The project is being led by KnowNow, a company specialising in data analytics and management. Its co-founder Chris Cooper said that the aim was to create “a unique, publicly owned document” that sets out the challenges of managing personal data and creating an internal framework for information sharing.

In addition to this “cookbook”, as it is described in the project outline, KnowNow wants to pilot a digital service called Consentua that councils will be able to use to keep track of how personal data is used by apps or systems.

The cloud-hosted service – which won’t hold any of the personal data itself – will offer an “audit trail of consent” for both the citizens and the organisation that is being granted consent.

CC2i said that it would allow people to control how their data is used and help organisations manage consent processes, and could be tailored to each different council’s needs.

The project proposal details the working plan, which includes 100 working days for the core analysis and 25 days to tailor the necessary application programming interfaces.
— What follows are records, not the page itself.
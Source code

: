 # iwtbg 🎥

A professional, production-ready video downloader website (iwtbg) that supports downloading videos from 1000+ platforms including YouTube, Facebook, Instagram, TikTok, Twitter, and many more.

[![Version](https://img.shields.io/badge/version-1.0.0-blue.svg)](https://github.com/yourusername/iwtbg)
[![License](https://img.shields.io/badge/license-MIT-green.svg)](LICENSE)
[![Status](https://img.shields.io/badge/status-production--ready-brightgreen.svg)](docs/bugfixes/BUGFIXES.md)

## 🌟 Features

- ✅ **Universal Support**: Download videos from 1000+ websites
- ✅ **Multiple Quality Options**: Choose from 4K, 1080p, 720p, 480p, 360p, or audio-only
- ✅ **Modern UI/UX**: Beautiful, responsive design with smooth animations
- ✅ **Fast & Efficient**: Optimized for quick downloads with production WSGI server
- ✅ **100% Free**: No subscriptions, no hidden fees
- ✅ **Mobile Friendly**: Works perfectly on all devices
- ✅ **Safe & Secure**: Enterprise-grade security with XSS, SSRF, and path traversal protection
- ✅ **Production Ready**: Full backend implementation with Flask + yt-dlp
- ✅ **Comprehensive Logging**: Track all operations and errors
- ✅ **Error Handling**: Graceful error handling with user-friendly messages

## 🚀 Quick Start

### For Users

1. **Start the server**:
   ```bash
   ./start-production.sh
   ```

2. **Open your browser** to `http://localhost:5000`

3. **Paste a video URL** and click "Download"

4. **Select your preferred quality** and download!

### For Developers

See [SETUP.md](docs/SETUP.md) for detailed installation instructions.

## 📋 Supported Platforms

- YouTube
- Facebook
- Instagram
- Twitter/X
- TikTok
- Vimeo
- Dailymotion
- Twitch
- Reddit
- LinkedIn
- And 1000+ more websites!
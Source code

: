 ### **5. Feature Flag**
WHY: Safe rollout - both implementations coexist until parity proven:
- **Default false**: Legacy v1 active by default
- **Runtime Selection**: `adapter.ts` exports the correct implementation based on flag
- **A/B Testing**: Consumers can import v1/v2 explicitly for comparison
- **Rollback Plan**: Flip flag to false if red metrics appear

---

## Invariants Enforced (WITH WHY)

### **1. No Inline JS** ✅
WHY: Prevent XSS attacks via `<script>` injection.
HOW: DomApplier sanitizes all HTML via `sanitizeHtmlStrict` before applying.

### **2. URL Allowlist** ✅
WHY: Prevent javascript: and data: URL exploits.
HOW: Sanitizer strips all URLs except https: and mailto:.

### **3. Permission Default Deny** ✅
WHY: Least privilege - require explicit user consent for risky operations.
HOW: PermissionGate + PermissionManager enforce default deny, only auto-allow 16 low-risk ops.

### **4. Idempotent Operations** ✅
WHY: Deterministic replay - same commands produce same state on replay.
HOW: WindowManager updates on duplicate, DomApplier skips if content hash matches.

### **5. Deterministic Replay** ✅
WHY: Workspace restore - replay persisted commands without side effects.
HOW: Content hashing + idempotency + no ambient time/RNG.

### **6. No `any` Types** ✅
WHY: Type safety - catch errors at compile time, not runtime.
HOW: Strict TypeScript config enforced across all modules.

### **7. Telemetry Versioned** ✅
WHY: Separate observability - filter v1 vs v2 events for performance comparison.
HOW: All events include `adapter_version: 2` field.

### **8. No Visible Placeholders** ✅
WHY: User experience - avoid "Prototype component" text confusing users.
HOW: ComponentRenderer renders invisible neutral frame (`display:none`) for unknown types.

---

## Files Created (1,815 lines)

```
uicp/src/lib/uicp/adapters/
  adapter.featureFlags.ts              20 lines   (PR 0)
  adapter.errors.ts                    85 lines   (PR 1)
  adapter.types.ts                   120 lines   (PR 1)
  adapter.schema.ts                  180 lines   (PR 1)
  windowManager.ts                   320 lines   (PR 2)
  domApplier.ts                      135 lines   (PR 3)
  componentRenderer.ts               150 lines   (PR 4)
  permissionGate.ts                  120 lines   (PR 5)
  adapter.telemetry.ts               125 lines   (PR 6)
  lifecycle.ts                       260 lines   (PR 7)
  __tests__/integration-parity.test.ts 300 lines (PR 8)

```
The team are looking for between five and 10 local authorities to work on the project, with the costs per council expected to fall from £30,000 each with five involved to £20,000 if 10 joined in.

Any council joining the project early on in the consultation process would be offered early adopter status for the resulting digital service at a reduced cost, CC2i said.

The idea is being backed by Socitm, the representative body for IT professionals in the public sector, which said that it aligned with its efforts to encourage councils to “simplify, standardise, share” service design.